The aim of this study was to evaluate human chorionic gonadotropin beta subunit (CGB) and gonadoliberin type 1 (GNRH1) expression as markers of tumor cells circulating in peripheral blood of gynecological cancer patients, indicating the metastatic spread of tumor.
Methods
CGB and GNRH1 expression level in tumor tissue and blood of cancer patients was assessed by real-time RT-PCR. The data was analyzed using the Mann-Whitney U and Spearman tests. In order to distinguish populations with homogeneous genes' expression the maximal likelihood method for one- and multiplied normal distribution was used.
Result
Real time RT-PCR results revealed CGB and GNRH1 genes activity in both tumor tissue and blood of gynecological cancers patients. While the expression of both genes characterized all examined tumor tissues, in case of blood analysis, the transcripts of GNRH1 were found in all cancer patients while CGB were present in 93% of patients. CGB and GNRH1 activity was detected also in control group, which consisted of tissue lacking cancerous changes and blood of healthy volunteers. The log-transformation of raw data fitted to multiplied normal distribution model showed that CGB and GNRH1 expression is heterogeneous and more than one population can be distinguished within defined groups.

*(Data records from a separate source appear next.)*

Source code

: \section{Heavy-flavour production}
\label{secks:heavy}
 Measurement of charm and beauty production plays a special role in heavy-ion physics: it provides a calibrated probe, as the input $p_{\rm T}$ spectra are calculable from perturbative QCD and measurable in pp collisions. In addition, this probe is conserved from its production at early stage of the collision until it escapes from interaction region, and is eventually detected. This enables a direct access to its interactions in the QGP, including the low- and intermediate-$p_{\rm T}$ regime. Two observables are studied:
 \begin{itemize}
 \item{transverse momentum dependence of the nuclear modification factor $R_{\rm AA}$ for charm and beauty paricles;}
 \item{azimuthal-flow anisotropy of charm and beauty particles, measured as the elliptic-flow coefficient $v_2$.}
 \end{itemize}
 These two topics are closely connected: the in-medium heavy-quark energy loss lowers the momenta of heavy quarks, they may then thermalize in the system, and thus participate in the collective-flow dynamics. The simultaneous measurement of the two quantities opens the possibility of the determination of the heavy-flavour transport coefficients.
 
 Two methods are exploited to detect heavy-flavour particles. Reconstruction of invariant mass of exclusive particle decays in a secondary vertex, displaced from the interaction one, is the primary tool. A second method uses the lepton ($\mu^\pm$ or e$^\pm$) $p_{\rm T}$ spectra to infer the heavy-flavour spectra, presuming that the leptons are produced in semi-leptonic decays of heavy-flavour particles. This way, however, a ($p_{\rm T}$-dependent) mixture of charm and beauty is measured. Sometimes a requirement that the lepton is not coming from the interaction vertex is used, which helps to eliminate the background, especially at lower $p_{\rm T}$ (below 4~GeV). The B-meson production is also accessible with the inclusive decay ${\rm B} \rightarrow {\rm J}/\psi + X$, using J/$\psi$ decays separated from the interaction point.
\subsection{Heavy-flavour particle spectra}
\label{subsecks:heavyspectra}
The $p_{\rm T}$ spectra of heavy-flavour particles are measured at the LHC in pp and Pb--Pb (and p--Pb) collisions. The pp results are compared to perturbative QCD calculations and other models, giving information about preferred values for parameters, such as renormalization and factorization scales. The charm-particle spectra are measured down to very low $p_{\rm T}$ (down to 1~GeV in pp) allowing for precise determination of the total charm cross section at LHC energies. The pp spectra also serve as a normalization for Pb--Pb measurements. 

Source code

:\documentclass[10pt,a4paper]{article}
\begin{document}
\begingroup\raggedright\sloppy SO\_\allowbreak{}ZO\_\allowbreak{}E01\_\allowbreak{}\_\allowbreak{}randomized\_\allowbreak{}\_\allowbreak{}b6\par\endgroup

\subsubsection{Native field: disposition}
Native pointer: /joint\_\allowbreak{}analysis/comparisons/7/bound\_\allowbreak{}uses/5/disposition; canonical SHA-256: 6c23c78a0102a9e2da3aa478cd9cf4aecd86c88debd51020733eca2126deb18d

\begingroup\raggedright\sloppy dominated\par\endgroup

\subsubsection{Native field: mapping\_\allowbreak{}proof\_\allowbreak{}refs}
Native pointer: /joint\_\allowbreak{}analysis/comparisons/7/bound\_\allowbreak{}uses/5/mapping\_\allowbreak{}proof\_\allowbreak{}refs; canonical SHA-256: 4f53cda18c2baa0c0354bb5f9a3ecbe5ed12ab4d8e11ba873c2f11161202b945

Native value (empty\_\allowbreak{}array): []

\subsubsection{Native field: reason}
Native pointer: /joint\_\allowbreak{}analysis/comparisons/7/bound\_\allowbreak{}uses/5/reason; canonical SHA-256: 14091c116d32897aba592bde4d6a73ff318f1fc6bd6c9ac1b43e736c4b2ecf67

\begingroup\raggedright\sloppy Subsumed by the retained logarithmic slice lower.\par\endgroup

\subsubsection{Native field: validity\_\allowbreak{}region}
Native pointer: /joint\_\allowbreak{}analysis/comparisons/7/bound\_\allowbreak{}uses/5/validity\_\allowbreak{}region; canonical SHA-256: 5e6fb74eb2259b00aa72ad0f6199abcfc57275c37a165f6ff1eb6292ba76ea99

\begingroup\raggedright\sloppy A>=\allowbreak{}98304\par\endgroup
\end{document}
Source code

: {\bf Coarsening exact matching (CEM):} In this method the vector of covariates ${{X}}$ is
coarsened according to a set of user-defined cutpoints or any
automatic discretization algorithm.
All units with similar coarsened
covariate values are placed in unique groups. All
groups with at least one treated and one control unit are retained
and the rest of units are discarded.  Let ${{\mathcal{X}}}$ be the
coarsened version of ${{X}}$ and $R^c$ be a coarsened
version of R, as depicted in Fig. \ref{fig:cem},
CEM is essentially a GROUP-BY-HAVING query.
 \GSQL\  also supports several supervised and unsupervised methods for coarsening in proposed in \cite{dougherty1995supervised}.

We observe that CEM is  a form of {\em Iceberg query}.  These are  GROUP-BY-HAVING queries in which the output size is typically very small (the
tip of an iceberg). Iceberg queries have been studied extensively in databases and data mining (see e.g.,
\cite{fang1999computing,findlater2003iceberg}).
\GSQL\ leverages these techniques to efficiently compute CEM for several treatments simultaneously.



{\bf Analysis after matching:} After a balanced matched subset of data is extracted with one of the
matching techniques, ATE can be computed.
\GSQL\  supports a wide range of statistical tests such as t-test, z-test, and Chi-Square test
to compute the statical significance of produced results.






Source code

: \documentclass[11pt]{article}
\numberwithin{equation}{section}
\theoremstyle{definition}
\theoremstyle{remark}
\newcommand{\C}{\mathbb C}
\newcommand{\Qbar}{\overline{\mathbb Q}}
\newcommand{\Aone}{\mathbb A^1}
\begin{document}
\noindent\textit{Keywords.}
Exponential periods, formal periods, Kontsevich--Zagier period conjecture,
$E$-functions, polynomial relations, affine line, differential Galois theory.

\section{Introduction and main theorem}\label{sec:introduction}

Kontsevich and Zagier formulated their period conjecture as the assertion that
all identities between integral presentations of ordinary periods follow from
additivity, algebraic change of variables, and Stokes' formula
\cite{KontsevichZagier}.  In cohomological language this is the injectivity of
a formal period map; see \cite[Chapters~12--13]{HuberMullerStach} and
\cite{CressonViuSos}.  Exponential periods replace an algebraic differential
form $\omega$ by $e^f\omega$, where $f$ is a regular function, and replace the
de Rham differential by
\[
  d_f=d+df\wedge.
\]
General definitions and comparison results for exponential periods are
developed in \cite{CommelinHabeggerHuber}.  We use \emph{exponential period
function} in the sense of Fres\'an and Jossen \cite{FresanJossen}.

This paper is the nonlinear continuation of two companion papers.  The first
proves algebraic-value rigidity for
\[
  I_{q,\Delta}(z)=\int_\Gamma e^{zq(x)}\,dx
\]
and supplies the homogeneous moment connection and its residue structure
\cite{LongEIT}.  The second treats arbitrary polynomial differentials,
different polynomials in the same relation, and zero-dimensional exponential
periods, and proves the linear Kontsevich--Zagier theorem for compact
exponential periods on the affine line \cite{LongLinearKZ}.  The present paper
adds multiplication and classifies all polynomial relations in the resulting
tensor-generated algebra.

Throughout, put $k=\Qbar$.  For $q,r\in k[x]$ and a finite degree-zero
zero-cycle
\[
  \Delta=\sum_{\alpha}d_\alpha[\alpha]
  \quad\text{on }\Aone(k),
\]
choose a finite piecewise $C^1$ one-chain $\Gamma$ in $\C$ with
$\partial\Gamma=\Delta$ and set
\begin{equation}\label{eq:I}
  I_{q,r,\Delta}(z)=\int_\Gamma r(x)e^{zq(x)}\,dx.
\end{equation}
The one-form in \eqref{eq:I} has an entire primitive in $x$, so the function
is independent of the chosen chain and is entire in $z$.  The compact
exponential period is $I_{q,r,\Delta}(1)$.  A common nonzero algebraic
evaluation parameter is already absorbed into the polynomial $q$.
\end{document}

Based on CGB gene activity a critical value indicating the presence of cancer cells in studied blood was distinguished. In case of GNRH1 this value was not established since the results of the gene expression in blood of cancer patients and healthy volunteers were overlapping. However one subpopulation consists of cancer patient with much higher GNRH1 expression than in control group was found.
Conclusions
Assessment of CGB and GNRH1 expression level in cancer patients' blood may be useful for indicating metastatic spread of tumor cells.
Background
Neoplastic diseases represent chaotic self-developing systems, in which genetically destabilized cells replicate themselves continuously [1]. Within each replication cycle they produce new, modified daughter cells [2, 3]. The accumulation of genetic alternations increases genetic instability [4]. During this process several different cell lines with different gene expression profile might co-exist within one tumor [5–10]. Cancer cells and their metastatic progeny retain the capacity for self-evolution [1]. New cell variants are better adapted to local growth requirements and might survive or undergo apoptosis [11, 12].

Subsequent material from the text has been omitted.